The idea was to live in the little house until he could build a large new house. That large house was ready to move into in 1939, on the fourth of July. It was a beauty compared to that little 3-room building. After moving into the big house my Dad decided they needed a larger barn so he started one, with my mother working with him, even way up on top of the roof. She was no stranger to work herself as she had driven the tractor as he scooped out the basement for the big house—holding my little brother on her lap as she drove the tractor which pulled the scoop!

They lived on the farm twenty years, during which time Dad worked in town and farmed on the side. After I left for college in 1951 my parents purchased a lot in town and built a modest two-bedroom house, which they moved into in 1952.

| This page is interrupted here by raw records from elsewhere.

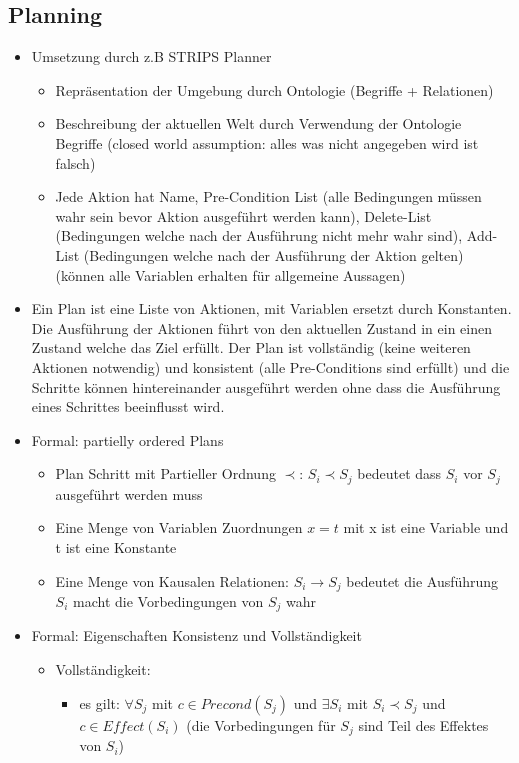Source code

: \documentclass{article} %
\begin{document}
	\subsection{Planning}
	\begin{itemize}
		\item Umsetzung durch z.B STRIPS Planner
		\begin{itemize}
			\item Repräsentation der Umgebung durch Ontologie (Begriffe + Relationen)
			\item Beschreibung der aktuellen Welt durch Verwendung der Ontologie Begriffe (closed world assumption: alles was nicht angegeben wird ist falsch)
			\item Jede Aktion hat Name, Pre-Condition List (alle Bedingungen müssen wahr sein bevor Aktion ausgeführt werden kann), Delete-List (Bedingungen welche nach der Ausführung nicht mehr wahr sind), Add-List (Bedingungen welche nach der Ausführung der Aktion gelten) (können alle Variablen erhalten für allgemeine Aussagen)
		\end{itemize}
		\item Ein Plan ist eine Liste von Aktionen, mit Variablen ersetzt durch Konstanten. Die Ausführung der Aktionen führt von den aktuellen Zustand in ein einen Zustand welche das Ziel erfüllt. Der Plan ist vollständig (keine weiteren Aktionen notwendig) und konsistent (alle Pre-Conditions sind erfüllt) und die Schritte können hintereinander ausgeführt werden ohne dass die Ausführung eines Schrittes beeinflusst wird.
		\item Formal: partielly ordered Plans
		\begin{itemize}
			\item Plan Schritt mit Partieller Ordnung $\prec$: $S_{i} \prec S_{j}$ bedeutet dass $S_{i}$ vor $S_{j}$ ausgeführt werden muss
			\item Eine Menge von Variablen Zuordnungen $x=t$ mit x ist eine Variable und t ist eine Konstante
			\item Eine Menge von Kausalen Relationen: $S_{i} \rightarrow S_{j}$ bedeutet die Ausführung $S_{i}$ macht die Vorbedingungen von $S_{j}$ wahr
		\end{itemize}
		\item Formal: Eigenschaften Konsistenz und Vollständigkeit
		\begin{itemize}
			\item Vollständigkeit: 
			\begin{itemize}
				\item es gilt: $\forall S_{j}$ mit $c\in Precond(S_{j})$ und $\exists S_{i}$ mit $S_{i} \prec S_{j}$ und $c\in Effect(S_{i})$ (die Vorbedingungen für $S_{j}$ sind Teil des Effektes von $S_{i}$)

\end{itemize}
\end{itemize}
\end{itemize}
\end{document}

I have a brother, five years younger, who said he went to school one morning and instead of going home on the school bus, went to the newly finished house after school. He was rather disappointed he was not given the time to get one last look around the country place.

Across the street from the new house in town was a corner lot that took my Dad’s eye. The “building bug” struck again and another house was in the making. This time he built a large and stylish house. It was a show place with two large stone fireplaces, one upstairs and the other in the basement; the upstairs portion was a walk-around as you came into the front door on a slate floor. On the front side he laid up a portion of the wall with the same Bedford limestone; all laid and faced by himself. Even though a finish carpenter there was little he would not attempt and finish as well as anyone could, even stonework. Mother was quite happy with the smaller modest home but they moved into the new larger house just like any other house he would build in the years of their marriage.

While living in this new location, he purchased a cottage at the Methodist Campground in Lancaster (Ohio) and fixed it up as well. This little cottage was two stories and a tree had fallen onto it ruining the top floor so my Dad removed the second floor and made a lovely one-floor plan with a screened-in porch. They used that cottage as a get-away in he summer. At the campground there were activities going on during the summer so they would attend those some of the time.

Meanwhile they decided the showplace was a bit more than they wanted to retire in, so once again, in 1963, he built another more modest house, just one street from where they started housekeeping in 1929 – they moved into this new house November 1964.

Still the “building bug” worked on him in 1975 when they bought some ground twenty miles from where they lived, out in a serene country setting where he could build again. This time he bought a mobile home, remodeling it some, plus building a garage, a shelter house and an outdoor privy. This place was just another get-away from the city; in fact they named it,” The Steel-Away”, and my husband designed a nice oval sign with that name on it, placing it in the gable of the garage. The family used to routinely gather on holidays as Dad used to like picnics inviting anyone who would come to “party” with them.

The last outdoor project he made was a storage building for my brother in 1987. After retiring in 1968, at age 62, he made sixty-some clocks in his basement workshop, most of them were grandfather clocks. On the Wednesday before he died on the following Sunday, in 1991, he had been mowing grass at their “Steel-Away” driving an old Bolen’s Husky mower. Throughout all his life he never worked on Sunday because that was the “day of rest”. I can easily say, “I’m proud of my father.”

THE WORDWRIGHT
I found it easy to be proud of my father-in-law also. He was an inspiration to me as well.